[Work order]
Output must match the records, character for character.

[Dataset records]
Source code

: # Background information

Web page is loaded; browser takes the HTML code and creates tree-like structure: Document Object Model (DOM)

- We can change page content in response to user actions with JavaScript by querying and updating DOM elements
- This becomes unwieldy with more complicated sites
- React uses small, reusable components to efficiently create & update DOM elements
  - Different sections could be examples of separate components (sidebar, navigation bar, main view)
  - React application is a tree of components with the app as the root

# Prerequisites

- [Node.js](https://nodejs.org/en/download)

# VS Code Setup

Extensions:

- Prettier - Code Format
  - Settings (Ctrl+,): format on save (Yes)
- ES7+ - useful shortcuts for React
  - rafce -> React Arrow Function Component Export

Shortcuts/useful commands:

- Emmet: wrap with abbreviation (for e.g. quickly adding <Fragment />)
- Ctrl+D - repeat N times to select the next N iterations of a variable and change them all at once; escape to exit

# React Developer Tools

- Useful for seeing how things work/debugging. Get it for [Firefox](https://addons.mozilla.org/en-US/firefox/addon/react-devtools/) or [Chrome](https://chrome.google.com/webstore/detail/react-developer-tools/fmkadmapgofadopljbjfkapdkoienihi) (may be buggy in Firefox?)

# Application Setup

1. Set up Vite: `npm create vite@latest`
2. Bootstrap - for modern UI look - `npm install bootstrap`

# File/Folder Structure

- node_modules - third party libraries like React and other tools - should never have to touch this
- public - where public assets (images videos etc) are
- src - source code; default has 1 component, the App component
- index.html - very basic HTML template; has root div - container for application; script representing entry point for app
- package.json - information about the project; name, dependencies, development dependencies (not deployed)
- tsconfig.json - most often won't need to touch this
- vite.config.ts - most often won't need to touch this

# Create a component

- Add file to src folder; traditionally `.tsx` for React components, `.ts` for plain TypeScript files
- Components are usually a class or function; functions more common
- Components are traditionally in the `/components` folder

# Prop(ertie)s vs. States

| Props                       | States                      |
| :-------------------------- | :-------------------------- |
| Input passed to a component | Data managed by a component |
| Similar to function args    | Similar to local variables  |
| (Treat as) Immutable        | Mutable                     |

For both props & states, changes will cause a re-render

[Response]
Source code

: # Background information

Web page is loaded; browser takes the HTML code and creates tree-like structure: Document Object Model (DOM)

- We can change page content in response to user actions with JavaScript by querying and updating DOM elements
- This becomes unwieldy with more complicated sites
- React uses small, reusable components to efficiently create & update DOM elements
  - Different sections could be examples of separate components (sidebar, navigation bar, main view)
  - React application is a tree of components with the app as the root

# Prerequisites

- [Node.js](https://nodejs.org/en/download)

# VS Code Setup

Extensions:

- Prettier - Code Format
  - Settings (Ctrl+,): format on save (Yes)
- ES7+ - useful shortcuts for React
  - rafce -> React Arrow Function Component Export

Shortcuts/useful commands:

- Emmet: wrap with abbreviation (for e.g. quickly adding <Fragment />)
- Ctrl+D - repeat N times to select the next N iterations of a variable and change them all at once; escape to exit

# React Developer Tools

- Useful for seeing how things work/debugging. Get it for [Firefox](https://addons.mozilla.org/en-US/firefox/addon/react-devtools/) or [Chrome](https://chrome.google.com/webstore/detail/react-developer-tools/fmkadmapgofadopljbjfkapdkoienihi) (may be buggy in Firefox?)

# Application Setup

1. Set up Vite: `npm create vite@latest`
2. Bootstrap - for modern UI look - `npm install bootstrap`

# File/Folder Structure

- node_modules - third party libraries like React and other tools - should never have to touch this
- public - where public assets (images videos etc) are
- src - source code; default has 1 component, the App component
- index.html - very basic HTML template; has root div - container for application; script representing entry point for app
- package.json - information about the project; name, dependencies, development dependencies (not deployed)
- tsconfig.json - most often won't need to touch this
- vite.config.ts - most often won't need to touch this

# Create a component

- Add file to src folder; traditionally `.tsx` for React components, `.ts` for plain TypeScript files
- Components are usually a class or function; functions more common
- Components are traditionally in the `/components` folder

# Prop(ertie)s vs. States

| Props                       | States                      |
| :-------------------------- | :-------------------------- |
| Input passed to a component | Data managed by a component |
| Similar to function args    | Similar to local variables  |
| (Treat as) Immutable        | Mutable                     |

For both props & states, changes will cause a re-render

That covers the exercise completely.